Additionally, we analyzed the behavior of the model by testing performance at various thresholds (0.1-0.9). This allowed us to assess the trade-off between recall, accuracy, accuracy, specificity, and F1 scores. By adjusting the thresholds, we prioritized recalls (minimizing malfunctions) or accuracy (minimizing false positives) that are essential for Mets detection. [25, 26].
This model was trained using the D1 dataset and externally validated on the Balearic Islands D2 dataset to assess generalizability across different demographics. The same threshold was applied to test the robustness of the model in real context. The optimal model was selected based on a threshold-based performance assessment to ensure optimal diagnostic utility for clinical use. See the supplemental online content for detailed calculations of metrics at various thresholds.
Detailed analysis of model accuracy in external validation sets: a thorough investigation of true negative and false positive samples
After evaluating the models, the relatively low accuracy of the external validation set encouraged a deeper investigation into the causes of misclassification, particularly focusing on true negatives (TN) and false positives (FP). To identify factors contributing to these misclassifications, we selected the model with the lowest diagnostic rate for further analysis. TN samples (healthy individuals correctly classified as non-met) and FP samples (individuals without METS) were extracted from the D2 external validation set. These samples were analyzed based on five major METS diagnostic criteria: WC, blood pressure, HDL-C, TG, and FBG levels. The goal was to identify data characteristics leading to misclassification, provide insights to optimize models, and increase clinical applicability for early METS diagnosis and prevention.

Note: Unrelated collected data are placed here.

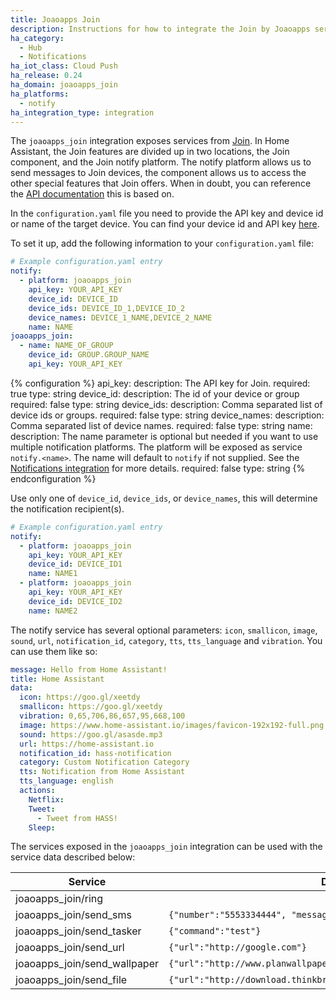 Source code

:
 ```yaml
---
title: Joaoapps Join
description: Instructions for how to integrate the Join by Joaoapps service within Home Assistant.
ha_category:
  - Hub
  - Notifications
ha_iot_class: Cloud Push
ha_release: 0.24
ha_domain: joaoapps_join
ha_platforms:
  - notify
ha_integration_type: integration
---
```


The `joaoapps_join` integration exposes services from
[Join](https://joaoapps.com/join). In Home Assistant, the Join features are
divided up in two locations, the Join component, and the Join notify platform.
The notify platform allows us to send messages to Join devices, the component
allows us to access the other special features that Join offers. When in doubt, you can reference the [API documentation](https://joaoapps.com/join/api/) this is based on.

In the `configuration.yaml` file you need to provide the API key and device id
or name of the target device. You can find your device id and API key
[here](https://joinjoaomgcd.appspot.com/).

To set it up, add the following information to your `configuration.yaml` file:

```yaml
# Example configuration.yaml entry
notify:
  - platform: joaoapps_join
    api_key: YOUR_API_KEY
    device_id: DEVICE_ID
    device_ids: DEVICE_ID_1,DEVICE_ID_2
    device_names: DEVICE_1_NAME,DEVICE_2_NAME
    name: NAME
joaoapps_join:
  - name: NAME_OF_GROUP
    device_id: GROUP.GROUP_NAME
    api_key: YOUR_API_KEY
```

{% configuration %}
api_key:
  description: The API key for Join.
  required: true
  type: string
device_id:
  description: The id of your device or group
  required: false
  type: string
device_ids:
  description: Comma separated list of device ids or groups.
  required: false
  type: string
device_names:
  description: Comma separated list of device names.
  required: false
  type: string
name:
  description: The name parameter is optional but needed if you want to use multiple notification platforms.  The platform will be exposed as service `notify.<name>`. The name will default to `notify` if not supplied. See the [Notifications integration](/integrations/notify) for more details.
  required: false
  type: string
{% endconfiguration %}

Use only one of `device_id`, `device_ids`, or `device_names`, this will determine the notification recipient(s).

```yaml
# Example configuration.yaml entry
notify:
  - platform: joaoapps_join
    api_key: YOUR_API_KEY
    device_id: DEVICE_ID1
    name: NAME1
  - platform: joaoapps_join
    api_key: YOUR_API_KEY
    device_id: DEVICE_ID2
    name: NAME2
```

The notify service has several optional parameters: `icon`, `smallicon`, `image`, `sound`, `url`, `notification_id`, `category`, `tts`, `tts_language` and `vibration`.
You can use them like so:

```yaml
message: Hello from Home Assistant!
title: Home Assistant
data:
  icon: https://goo.gl/xeetdy
  smallicon: https://goo.gl/xeetdy
  vibration: 0,65,706,86,657,95,668,100
  image: https://www.home-assistant.io/images/favicon-192x192-full.png
  sound: https://goo.gl/asasde.mp3
  url: https://home-assistant.io
  notification_id: hass-notification
  category: Custom Notification Category
  tts: Notification from Home Assistant
  tts_language: english
  actions:
    Netflix:
    Tweet:
      - Tweet from HASS!
    Sleep:
```

The services exposed in the `joaoapps_join` integration can be used with the
service data described below:

| Service                       | Data                                                              |
|------------------------------ |------------------------------------------------------------------ |
| joaoapps_join/ring            |                                                                   |
| joaoapps_join/send_sms        | `{"number":"5553334444", "message":"Hello!"}`                       |
| joaoapps_join/send_tasker     | `{"command":"test"}`                                                |
| joaoapps_join/send_url        | `{"url":"http://google.com"}`                                       |
| joaoapps_join/send_wallpaper  | `{"url":"http://www.planwallpaper.com/static/images/ZhGEqAP.jpg"}`  |
| joaoapps_join/send_file       | `{"url":"http://download.thinkbroadband.com/5MB.zip"}`              |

Software and Statistical Methods
All statistical analyses were performed using Python 3.8. For continuous variables with skewed distributions, median and interquartile range were reported (IQR, M (Q1), Q3)), for the variables that were successfully varied, the mean ± standard deviation was presented. Categorical variables were expressed as counts and percentages. Individual logistic regressions were performed to compare BRIs and BMIs based on their association in METS risk assessments. For group comparisons, the Mann-Whitney U test was used for the chi-square test of continuous variables with skewed distributions and categorical variables. Data preprocessing and feature selection was performed using Pandas Library, and data standardization was performed using Scikit-Learn Standard Scaler to ensure consistency of functional scales. To address class imbalances, we used the classifier's Scale_Pos_Weight parameter to adjust the focus on minority classes, improving model performance and reducing false negatives. Statistical significance was set to a p-value <0.05, and all analyses were performed using two-tailed t-tests. Tripod guidelines were followed to ensure transparency and rigorousness in model development and reporting [27, 28]. Completed Tripod - AI Checklist is provided as supplementary material (Supplementary File 2).